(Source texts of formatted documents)
_ _ _
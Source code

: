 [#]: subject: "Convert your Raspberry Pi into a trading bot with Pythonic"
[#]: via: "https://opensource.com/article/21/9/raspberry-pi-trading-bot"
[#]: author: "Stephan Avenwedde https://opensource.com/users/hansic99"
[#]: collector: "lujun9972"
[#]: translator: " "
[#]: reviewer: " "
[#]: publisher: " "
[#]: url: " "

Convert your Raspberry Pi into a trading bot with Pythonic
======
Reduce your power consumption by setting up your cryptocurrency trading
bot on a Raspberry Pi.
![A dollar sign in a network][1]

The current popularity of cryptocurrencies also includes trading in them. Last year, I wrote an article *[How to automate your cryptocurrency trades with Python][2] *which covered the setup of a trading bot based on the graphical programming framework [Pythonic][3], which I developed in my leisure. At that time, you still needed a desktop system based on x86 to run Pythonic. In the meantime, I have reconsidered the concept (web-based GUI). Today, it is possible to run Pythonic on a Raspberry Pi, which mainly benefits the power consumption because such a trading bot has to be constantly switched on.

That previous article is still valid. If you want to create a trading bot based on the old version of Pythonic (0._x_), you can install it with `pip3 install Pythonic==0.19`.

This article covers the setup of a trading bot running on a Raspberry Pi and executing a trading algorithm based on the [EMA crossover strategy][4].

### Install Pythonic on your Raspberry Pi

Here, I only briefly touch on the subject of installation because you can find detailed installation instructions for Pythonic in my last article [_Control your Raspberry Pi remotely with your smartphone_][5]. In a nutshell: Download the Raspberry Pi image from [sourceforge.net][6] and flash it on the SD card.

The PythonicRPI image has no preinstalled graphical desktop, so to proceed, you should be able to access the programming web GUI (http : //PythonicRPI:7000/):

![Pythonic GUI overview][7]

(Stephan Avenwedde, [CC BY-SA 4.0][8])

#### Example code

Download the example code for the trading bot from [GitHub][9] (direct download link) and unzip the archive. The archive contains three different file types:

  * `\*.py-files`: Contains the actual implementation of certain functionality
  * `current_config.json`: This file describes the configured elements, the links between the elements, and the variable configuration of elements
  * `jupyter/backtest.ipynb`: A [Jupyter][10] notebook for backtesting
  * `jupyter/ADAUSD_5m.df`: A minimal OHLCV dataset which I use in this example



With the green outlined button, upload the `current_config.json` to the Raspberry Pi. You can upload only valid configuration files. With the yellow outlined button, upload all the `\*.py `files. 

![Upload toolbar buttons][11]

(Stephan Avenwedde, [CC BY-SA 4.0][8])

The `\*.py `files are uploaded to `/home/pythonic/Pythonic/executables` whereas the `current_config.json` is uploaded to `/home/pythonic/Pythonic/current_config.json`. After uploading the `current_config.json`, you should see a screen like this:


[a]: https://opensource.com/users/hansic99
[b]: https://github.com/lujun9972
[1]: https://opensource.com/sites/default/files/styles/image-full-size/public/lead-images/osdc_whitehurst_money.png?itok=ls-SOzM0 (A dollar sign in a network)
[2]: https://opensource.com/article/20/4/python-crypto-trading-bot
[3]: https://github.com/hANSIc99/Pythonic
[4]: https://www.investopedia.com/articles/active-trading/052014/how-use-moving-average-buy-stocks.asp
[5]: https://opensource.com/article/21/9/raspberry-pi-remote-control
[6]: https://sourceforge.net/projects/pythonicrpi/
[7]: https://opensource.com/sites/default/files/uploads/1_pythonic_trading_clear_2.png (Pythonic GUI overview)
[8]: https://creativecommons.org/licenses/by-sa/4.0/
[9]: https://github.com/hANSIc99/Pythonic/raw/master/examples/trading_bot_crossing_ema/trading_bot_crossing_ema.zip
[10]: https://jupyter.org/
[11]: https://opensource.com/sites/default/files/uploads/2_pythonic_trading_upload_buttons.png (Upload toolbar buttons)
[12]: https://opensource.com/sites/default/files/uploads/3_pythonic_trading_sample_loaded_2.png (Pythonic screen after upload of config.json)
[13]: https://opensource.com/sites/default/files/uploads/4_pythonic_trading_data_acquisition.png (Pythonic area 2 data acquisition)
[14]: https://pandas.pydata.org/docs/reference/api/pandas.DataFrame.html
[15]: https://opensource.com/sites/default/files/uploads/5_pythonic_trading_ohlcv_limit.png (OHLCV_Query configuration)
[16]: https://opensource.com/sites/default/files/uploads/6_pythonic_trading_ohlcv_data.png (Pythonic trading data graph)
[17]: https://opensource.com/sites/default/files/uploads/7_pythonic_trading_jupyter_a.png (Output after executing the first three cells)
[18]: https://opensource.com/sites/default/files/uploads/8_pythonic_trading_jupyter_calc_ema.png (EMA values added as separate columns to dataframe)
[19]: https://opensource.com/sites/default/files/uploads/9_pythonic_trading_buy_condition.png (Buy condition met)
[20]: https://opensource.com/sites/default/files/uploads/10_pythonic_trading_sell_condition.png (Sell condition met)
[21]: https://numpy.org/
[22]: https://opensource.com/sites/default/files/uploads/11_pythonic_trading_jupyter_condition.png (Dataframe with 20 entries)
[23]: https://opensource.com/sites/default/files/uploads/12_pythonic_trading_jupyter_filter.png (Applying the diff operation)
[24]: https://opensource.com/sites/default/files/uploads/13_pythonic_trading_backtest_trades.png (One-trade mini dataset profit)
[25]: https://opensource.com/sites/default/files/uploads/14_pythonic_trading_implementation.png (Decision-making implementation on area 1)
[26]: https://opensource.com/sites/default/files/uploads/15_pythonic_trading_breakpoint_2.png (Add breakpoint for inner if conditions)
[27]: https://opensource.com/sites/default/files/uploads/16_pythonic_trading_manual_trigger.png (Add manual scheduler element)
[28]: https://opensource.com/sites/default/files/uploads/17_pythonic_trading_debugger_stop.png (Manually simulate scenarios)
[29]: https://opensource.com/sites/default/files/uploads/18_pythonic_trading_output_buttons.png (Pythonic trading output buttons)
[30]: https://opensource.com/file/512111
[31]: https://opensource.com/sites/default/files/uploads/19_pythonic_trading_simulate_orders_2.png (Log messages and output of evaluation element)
_ _ _
- _Your assignment_:
Would you return all of the data exactly as it stands above?

- _Result_:
Source code

: [#]: subject: "Convert your Raspberry Pi into a trading bot with Pythonic"
[#]: via: "https://opensource.com/article/21/9/raspberry-pi-trading-bot"
[#]: author: "Stephan Avenwedde https://opensource.com/users/hansic99"
[#]: collector: "lujun9972"
[#]: translator: " "
[#]: reviewer: " "
[#]: publisher: " "
[#]: url: " "

Convert your Raspberry Pi into a trading bot with Pythonic
======
Reduce your power consumption by setting up your cryptocurrency trading
bot on a Raspberry Pi.
![A dollar sign in a network][1]

The current popularity of cryptocurrencies also includes trading in them. Last year, I wrote an article *[How to automate your cryptocurrency trades with Python][2] *which covered the setup of a trading bot based on the graphical programming framework [Pythonic][3], which I developed in my leisure. At that time, you still needed a desktop system based on x86 to run Pythonic. In the meantime, I have reconsidered the concept (web-based GUI). Today, it is possible to run Pythonic on a Raspberry Pi, which mainly benefits the power consumption because such a trading bot has to be constantly switched on.

That previous article is still valid. If you want to create a trading bot based on the old version of Pythonic (0._x_), you can install it with `pip3 install Pythonic==0.19`.

This article covers the setup of a trading bot running on a Raspberry Pi and executing a trading algorithm based on the [EMA crossover strategy][4].

### Install Pythonic on your Raspberry Pi

Here, I only briefly touch on the subject of installation because you can find detailed installation instructions for Pythonic in my last article [_Control your Raspberry Pi remotely with your smartphone_][5]. In a nutshell: Download the Raspberry Pi image from [sourceforge.net][6] and flash it on the SD card.

The PythonicRPI image has no preinstalled graphical desktop, so to proceed, you should be able to access the programming web GUI (http : //PythonicRPI:7000/):

![Pythonic GUI overview][7]

(Stephan Avenwedde, [CC BY-SA 4.0][8])

#### Example code

Download the example code for the trading bot from [GitHub][9] (direct download link) and unzip the archive. The archive contains three different file types:

  * `\*.py-files`: Contains the actual implementation of certain functionality
  * `current_config.json`: This file describes the configured elements, the links between the elements, and the variable configuration of elements
  * `jupyter/backtest.ipynb`: A [Jupyter][10] notebook for backtesting
  * `jupyter/ADAUSD_5m.df`: A minimal OHLCV dataset which I use in this example



With the green outlined button, upload the `current_config.json` to the Raspberry Pi. You can upload only valid configuration files. With the yellow outlined button, upload all the `\*.py `files. 

![Upload toolbar buttons][11]

(Stephan Avenwedde, [CC BY-SA 4.0][8])

The `\*.py `files are uploaded to `/home/pythonic/Pythonic/executables` whereas the `current_config.json` is uploaded to `/home/pythonic/Pythonic/current_config.json`. After uploading the `current_config.json`, you should see a screen like this:


[a]: https://opensource.com/users/hansic99
[b]: https://github.com/lujun9972
[1]: https://opensource.com/sites/default/files/styles/image-full-size/public/lead-images/osdc_whitehurst_money.png?itok=ls-SOzM0 (A dollar sign in a network)
[2]: https://opensource.com/article/20/4/python-crypto-trading-bot
[3]: https://github.com/hANSIc99/Pythonic
[4]: https://www.investopedia.com/articles/active-trading/052014/how-use-moving-average-buy-stocks.asp
[5]: https://opensource.com/article/21/9/raspberry-pi-remote-control
[6]: https://sourceforge.net/projects/pythonicrpi/
[7]: https://opensource.com/sites/default/files/uploads/1_pythonic_trading_clear_2.png (Pythonic GUI overview)
[8]: https://creativecommons.org/licenses/by-sa/4.0/
[9]: https://github.com/hANSIc99/Pythonic/raw/master/examples/trading_bot_crossing_ema/trading_bot_crossing_ema.zip
[10]: https://jupyter.org/
[11]: https://opensource.com/sites/default/files/uploads/2_pythonic_trading_upload_buttons.png (Upload toolbar buttons)
[12]: https://opensource.com/sites/default/files/uploads/3_pythonic_trading_sample_loaded_2.png (Pythonic screen after upload of config.json)
[13]: https://opensource.com/sites/default/files/uploads/4_pythonic_trading_data_acquisition.png (Pythonic area 2 data acquisition)
[14]: https://pandas.pydata.org/docs/reference/api/pandas.DataFrame.html
[15]: https://opensource.com/sites/default/files/uploads/5_pythonic_trading_ohlcv_limit.png (OHLCV_Query configuration)
[16]: https://opensource.com/sites/default/files/uploads/6_pythonic_trading_ohlcv_data.png (Pythonic trading data graph)
[17]: https://opensource.com/sites/default/files/uploads/7_pythonic_trading_jupyter_a.png (Output after executing the first three cells)
[18]: https://opensource.com/sites/default/files/uploads/8_pythonic_trading_jupyter_calc_ema.png (EMA values added as separate columns to dataframe)
[19]: https://opensource.com/sites/default/files/uploads/9_pythonic_trading_buy_condition.png (Buy condition met)
[20]: https://opensource.com/sites/default/files/uploads/10_pythonic_trading_sell_condition.png (Sell condition met)
[21]: https://numpy.org/
[22]: https://opensource.com/sites/default/files/uploads/11_pythonic_trading_jupyter_condition.png (Dataframe with 20 entries)
[23]: https://opensource.com/sites/default/files/uploads/12_pythonic_trading_jupyter_filter.png (Applying the diff operation)
[24]: https://opensource.com/sites/default/files/uploads/13_pythonic_trading_backtest_trades.png (One-trade mini dataset profit)
[25]: https://opensource.com/sites/default/files/uploads/14_pythonic_trading_implementation.png (Decision-making implementation on area 1)
[26]: https://opensource.com/sites/default/files/uploads/15_pythonic_trading_breakpoint_2.png (Add breakpoint for inner if conditions)
[27]: https://opensource.com/sites/default/files/uploads/16_pythonic_trading_manual_trigger.png (Add manual scheduler element)
[28]: https://opensource.com/sites/default/files/uploads/17_pythonic_trading_debugger_stop.png (Manually simulate scenarios)
[29]: https://opensource.com/sites/default/files/uploads/18_pythonic_trading_output_buttons.png (Pythonic trading output buttons)
[30]: https://opensource.com/file/512111
[31]: https://opensource.com/sites/default/files/uploads/19_pythonic_trading_simulate_orders_2.png (Log messages and output of evaluation element)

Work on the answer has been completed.